Я совсем забыл о существовании мальчика. Плач обиженный.

Мать берёт его на руки, и он сразу замолкает. Саша раскрывает пакеты, и на постель матери летят детские одежонки, пелёнки… Мать разворачивает ребёнка, протирает его чистой пелёнкой, мокрую бросает на пол. И — достаёт грудь.

Плоский розовый сосок. Что-то она делает с ним, и он чуть вытягивается. Ребёнок не понимает, чего от него хотят, когда мать тычет ему сосок в рот, но не проходит и трёх секунд, как он жадно хватает сосок, начинает шумно чмокать.

Никогда так не смотрела мать на меня, как на него! То же чувство в её лице, что безысходно бьётся во мне по отношению к ней и не находит выхода. Бесплатно, не заслужив, ни за что ребёнок получил то, чего я так тщетно добиваюсь от матери вот уже почти четырнадцать лет.

Я ещё не согрелся, и ноги мои ещё как ходули, и руки — чужие, но я мчусь в свою комнату, падаю на колени перед кроватью и бью, бью подушку непослушными кулаками.

Бить не получается, кулаки суетливо тычутся в пуховую суть подушки. Где мой Павел? Где тётя Шура? Где Анюта? Где все те, кто так смотрел на меня, как мать смотрит на рождённого ею мальчика?

А может быть, я — не её сын? Подкидыш?

Не подкидыш. Я похож на неё, и я знаю своего отца, я рождён ею, так же как этот сегодняшний мальчик.

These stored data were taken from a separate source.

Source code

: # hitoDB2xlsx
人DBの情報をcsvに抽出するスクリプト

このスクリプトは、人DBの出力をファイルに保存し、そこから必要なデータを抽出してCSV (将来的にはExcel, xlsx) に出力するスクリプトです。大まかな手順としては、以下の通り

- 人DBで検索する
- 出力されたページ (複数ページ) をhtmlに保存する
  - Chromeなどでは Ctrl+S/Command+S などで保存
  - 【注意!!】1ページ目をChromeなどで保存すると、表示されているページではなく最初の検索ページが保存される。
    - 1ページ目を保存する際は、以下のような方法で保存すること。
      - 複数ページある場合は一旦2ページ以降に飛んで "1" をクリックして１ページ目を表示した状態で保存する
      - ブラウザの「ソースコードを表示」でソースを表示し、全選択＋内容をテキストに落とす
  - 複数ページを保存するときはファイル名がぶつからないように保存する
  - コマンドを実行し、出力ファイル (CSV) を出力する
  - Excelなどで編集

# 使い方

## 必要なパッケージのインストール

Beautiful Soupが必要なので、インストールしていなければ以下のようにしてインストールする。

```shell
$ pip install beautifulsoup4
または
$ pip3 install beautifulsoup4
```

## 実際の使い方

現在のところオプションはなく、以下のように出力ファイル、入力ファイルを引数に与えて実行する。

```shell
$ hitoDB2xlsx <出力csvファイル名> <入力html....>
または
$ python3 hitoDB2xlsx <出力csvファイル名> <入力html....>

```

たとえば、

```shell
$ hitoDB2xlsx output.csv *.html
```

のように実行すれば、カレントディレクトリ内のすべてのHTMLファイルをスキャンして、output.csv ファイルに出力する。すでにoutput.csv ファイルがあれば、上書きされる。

На мои плечи опускаются руки.

Сколько я нахожусь в состоянии горящего факела, не знаю. Помню, мы стоим друг против друга, и я снова — в зелёной траве нашей с Павлом первой поляны.

— Курица сварилась. И картошка сварилась. Я сделала салат — морковь натёрла с капустой и яблоком. Пойдём обедать.

Такие простые слова — «обедать», «картошка»… тело, со своими не очень симпатичными отправлениями, и что-то, чему нет названия и объяснения, что-то никак не связанное с телом…

Я ведь иду за Тосей? И присутствую на обеде, который делят со мной мать, Саша и Тося.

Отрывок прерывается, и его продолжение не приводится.